Black Student Union provides sense of family, belonging

Organization hosts empowerment conference, banquet to recognize supportive individuals



Black Student Union at WSU hosts the VIBES conference every year to empower high school students of color.

CHERYL AARNIO, Evergreen reporter

The Black Student Union at WSU aims to create a community for students who may be looking to be a part of one.
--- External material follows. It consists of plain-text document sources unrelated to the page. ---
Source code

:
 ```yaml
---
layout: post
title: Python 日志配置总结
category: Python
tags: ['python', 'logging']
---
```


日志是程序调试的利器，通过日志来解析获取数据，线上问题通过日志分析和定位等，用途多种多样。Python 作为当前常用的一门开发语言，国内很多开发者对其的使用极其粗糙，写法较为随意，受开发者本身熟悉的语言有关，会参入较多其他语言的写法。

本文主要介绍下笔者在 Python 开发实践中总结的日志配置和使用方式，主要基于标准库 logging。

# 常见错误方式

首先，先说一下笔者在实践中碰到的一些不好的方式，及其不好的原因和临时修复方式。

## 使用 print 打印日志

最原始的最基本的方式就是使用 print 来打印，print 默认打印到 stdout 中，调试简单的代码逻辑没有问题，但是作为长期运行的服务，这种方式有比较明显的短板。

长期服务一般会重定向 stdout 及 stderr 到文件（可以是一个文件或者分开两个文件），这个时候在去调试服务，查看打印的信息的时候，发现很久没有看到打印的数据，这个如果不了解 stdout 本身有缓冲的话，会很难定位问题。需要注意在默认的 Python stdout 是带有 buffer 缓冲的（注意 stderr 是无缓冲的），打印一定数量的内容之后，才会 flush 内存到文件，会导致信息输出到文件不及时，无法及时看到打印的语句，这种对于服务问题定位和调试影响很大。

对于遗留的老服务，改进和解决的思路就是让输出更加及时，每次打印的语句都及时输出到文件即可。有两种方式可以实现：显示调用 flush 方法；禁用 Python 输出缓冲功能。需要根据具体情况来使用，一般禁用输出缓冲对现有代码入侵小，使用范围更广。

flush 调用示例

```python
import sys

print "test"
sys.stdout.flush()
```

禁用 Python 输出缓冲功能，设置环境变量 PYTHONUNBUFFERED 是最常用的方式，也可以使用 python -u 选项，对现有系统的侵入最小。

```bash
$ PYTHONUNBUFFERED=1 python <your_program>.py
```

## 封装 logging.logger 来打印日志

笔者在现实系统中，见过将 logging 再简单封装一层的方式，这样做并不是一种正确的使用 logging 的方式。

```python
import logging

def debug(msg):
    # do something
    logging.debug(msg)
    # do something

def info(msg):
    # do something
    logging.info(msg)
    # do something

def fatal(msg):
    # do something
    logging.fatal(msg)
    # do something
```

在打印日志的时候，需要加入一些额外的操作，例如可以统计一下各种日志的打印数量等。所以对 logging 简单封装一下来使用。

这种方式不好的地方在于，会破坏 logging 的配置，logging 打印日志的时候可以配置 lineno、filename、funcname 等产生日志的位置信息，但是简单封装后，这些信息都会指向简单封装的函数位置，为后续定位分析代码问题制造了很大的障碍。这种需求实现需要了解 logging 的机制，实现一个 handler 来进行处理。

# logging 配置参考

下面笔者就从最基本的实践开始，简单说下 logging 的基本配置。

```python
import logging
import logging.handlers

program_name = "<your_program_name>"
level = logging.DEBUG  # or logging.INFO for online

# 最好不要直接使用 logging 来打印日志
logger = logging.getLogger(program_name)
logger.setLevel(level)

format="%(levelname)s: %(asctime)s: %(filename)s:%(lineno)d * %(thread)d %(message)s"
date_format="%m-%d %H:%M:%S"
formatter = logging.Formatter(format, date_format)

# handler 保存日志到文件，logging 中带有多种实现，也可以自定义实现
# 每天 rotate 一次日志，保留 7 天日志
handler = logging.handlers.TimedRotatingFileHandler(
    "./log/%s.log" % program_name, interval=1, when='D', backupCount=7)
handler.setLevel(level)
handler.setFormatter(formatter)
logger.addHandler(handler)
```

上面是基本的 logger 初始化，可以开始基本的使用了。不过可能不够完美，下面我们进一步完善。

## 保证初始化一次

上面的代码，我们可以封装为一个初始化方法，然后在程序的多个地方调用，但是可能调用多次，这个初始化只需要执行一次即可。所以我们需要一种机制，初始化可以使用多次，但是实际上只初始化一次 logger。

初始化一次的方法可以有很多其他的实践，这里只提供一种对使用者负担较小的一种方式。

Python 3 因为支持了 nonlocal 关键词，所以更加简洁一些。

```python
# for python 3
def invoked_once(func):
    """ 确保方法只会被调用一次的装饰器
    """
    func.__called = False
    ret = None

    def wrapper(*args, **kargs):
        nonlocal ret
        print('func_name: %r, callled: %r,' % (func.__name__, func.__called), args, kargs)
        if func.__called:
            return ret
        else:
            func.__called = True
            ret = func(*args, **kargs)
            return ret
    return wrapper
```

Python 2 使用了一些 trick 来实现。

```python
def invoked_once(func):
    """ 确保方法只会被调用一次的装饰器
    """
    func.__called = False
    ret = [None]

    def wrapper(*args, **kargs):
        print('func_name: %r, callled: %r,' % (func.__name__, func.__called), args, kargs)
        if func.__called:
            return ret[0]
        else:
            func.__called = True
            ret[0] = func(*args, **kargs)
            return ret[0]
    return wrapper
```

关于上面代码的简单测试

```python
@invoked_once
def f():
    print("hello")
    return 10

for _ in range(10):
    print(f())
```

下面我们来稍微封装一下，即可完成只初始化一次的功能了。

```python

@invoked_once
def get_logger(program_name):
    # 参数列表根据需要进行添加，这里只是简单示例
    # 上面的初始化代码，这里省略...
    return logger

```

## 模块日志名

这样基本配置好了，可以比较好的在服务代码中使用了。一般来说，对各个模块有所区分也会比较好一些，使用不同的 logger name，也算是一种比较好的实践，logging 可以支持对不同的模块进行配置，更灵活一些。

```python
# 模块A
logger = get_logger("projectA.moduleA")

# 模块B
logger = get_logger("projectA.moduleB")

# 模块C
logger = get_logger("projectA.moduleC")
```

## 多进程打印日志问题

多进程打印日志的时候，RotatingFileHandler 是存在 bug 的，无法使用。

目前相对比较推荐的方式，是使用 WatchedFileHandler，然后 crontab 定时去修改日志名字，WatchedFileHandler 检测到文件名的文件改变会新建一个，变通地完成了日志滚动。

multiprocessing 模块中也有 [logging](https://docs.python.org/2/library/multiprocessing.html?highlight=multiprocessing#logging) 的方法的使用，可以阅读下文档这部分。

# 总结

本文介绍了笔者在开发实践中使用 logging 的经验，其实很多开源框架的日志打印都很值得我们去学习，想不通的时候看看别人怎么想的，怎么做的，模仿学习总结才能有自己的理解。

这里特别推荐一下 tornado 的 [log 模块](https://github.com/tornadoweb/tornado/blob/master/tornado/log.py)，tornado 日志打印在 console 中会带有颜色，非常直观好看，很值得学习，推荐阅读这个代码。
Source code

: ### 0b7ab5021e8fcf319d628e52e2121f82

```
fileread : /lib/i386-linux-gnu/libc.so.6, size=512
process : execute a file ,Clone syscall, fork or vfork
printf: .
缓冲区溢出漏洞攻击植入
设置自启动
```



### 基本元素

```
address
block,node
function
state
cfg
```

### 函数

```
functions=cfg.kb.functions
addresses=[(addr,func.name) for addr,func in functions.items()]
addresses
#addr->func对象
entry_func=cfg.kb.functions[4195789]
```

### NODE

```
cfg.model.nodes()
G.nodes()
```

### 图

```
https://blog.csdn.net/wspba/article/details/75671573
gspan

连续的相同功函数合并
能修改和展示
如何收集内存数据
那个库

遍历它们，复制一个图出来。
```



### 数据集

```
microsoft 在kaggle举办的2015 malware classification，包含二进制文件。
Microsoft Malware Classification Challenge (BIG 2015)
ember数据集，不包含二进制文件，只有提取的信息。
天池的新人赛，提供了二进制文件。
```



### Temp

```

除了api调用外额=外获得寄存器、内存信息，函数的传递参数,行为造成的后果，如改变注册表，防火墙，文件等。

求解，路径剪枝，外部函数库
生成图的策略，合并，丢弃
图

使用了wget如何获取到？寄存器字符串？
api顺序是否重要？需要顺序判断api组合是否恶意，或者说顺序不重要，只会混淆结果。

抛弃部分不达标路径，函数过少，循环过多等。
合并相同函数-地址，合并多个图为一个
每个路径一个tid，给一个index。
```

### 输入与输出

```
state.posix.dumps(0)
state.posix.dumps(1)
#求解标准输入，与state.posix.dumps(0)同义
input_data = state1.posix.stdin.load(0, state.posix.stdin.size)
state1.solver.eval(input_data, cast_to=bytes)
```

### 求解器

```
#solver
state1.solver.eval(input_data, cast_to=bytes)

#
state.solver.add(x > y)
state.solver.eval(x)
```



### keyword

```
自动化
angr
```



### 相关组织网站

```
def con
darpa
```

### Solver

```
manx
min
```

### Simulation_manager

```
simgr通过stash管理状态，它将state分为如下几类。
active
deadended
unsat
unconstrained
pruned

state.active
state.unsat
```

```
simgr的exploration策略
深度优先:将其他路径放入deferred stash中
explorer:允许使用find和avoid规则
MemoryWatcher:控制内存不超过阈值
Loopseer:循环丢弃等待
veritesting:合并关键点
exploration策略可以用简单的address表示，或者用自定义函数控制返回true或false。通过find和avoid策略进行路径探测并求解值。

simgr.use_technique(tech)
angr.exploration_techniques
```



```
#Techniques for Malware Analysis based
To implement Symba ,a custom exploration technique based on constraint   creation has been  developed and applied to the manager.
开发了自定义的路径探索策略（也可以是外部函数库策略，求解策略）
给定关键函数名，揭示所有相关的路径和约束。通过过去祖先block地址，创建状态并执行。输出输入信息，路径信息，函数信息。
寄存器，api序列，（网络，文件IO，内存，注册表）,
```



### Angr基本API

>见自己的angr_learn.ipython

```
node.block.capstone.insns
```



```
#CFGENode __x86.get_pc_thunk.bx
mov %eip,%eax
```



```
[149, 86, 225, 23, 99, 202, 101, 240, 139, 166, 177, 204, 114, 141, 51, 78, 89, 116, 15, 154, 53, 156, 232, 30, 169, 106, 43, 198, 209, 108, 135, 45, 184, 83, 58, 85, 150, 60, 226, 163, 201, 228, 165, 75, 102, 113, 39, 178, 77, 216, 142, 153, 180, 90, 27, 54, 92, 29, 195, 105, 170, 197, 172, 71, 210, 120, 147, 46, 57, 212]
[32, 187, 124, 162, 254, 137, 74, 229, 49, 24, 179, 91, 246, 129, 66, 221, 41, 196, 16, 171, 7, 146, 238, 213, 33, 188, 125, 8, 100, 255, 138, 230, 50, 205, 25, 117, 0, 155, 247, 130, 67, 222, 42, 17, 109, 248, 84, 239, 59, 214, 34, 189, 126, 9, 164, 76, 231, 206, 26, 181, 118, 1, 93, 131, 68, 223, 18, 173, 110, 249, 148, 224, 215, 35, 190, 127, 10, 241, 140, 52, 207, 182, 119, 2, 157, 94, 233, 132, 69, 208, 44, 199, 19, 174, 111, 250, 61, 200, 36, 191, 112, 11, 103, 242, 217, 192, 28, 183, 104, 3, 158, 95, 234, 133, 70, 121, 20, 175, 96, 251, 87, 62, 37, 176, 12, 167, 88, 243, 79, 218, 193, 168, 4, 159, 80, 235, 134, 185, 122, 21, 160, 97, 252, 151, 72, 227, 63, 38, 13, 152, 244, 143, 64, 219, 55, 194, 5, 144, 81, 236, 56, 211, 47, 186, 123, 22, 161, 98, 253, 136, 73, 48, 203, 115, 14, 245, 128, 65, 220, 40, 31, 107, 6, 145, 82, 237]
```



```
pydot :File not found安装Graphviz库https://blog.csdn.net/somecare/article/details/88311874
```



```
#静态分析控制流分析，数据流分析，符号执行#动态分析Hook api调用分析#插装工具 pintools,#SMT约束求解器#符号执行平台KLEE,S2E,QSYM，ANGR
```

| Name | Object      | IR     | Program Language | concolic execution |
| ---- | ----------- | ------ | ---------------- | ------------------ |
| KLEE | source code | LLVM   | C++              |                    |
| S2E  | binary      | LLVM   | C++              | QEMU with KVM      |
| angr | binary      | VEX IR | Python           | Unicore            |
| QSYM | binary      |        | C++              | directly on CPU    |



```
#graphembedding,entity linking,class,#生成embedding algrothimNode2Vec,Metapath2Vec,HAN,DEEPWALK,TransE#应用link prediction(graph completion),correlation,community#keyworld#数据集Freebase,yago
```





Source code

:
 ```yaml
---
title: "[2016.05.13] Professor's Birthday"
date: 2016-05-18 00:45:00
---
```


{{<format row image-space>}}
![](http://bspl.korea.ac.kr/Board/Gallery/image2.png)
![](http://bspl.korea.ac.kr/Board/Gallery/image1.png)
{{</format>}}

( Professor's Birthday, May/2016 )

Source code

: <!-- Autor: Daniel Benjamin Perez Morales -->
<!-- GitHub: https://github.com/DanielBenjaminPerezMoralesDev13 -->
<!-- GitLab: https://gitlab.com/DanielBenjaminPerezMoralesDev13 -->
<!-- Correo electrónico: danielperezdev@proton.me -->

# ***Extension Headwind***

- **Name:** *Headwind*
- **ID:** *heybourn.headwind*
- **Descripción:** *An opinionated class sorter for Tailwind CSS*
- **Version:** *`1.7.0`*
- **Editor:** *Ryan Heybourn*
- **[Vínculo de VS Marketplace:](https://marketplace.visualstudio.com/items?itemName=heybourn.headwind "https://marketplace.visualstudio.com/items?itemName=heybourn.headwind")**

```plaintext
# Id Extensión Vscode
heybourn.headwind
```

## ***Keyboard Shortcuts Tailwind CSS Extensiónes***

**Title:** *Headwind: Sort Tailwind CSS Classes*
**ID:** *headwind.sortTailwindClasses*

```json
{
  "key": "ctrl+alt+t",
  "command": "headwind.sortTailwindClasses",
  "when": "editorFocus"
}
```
The organization celebrates the success of students of color and creates dialogue surrounding their unique experiences

BSU is a voice for the Black community, which is in a predominantly White institution, said Sadarya Wright, BSU events and activities coordinator.

The organization’s bi-monthly meetings center around Black history and culture, although everyone is welcome no matter their race, said BSU President Mikayla Makle.

It is essential to have others who look like you on campus and who can understand your point of view, said BSU Secretary Yubi Lojewski.

BSU also hosts the Visionaries Inspiring Black Empowered Students (VIBES) Conference to help high schoolers understand the experience of WSU students of color, Lojewski said.

“A lot of times in classes you’re in a room with 500 students, and a majority of people are white in there,” said Keiley Hampton-Pantoja, BSU public relations officer.

Students of color may not feel as comfortable telling a White professor they cannot do an assignment, Lojewski said.

Makle said students of color do not want to use the excuse of having issues at home, which a White student might feel comfortable doing, as a crutch for why they cannot be successful.

“We are all on the same college campus, but that does not mean that as Black students, we have the same opportunities as everybody else to get to that same point that a White student might have,” Makle said. “We do have to work twice as hard to get to the same place.”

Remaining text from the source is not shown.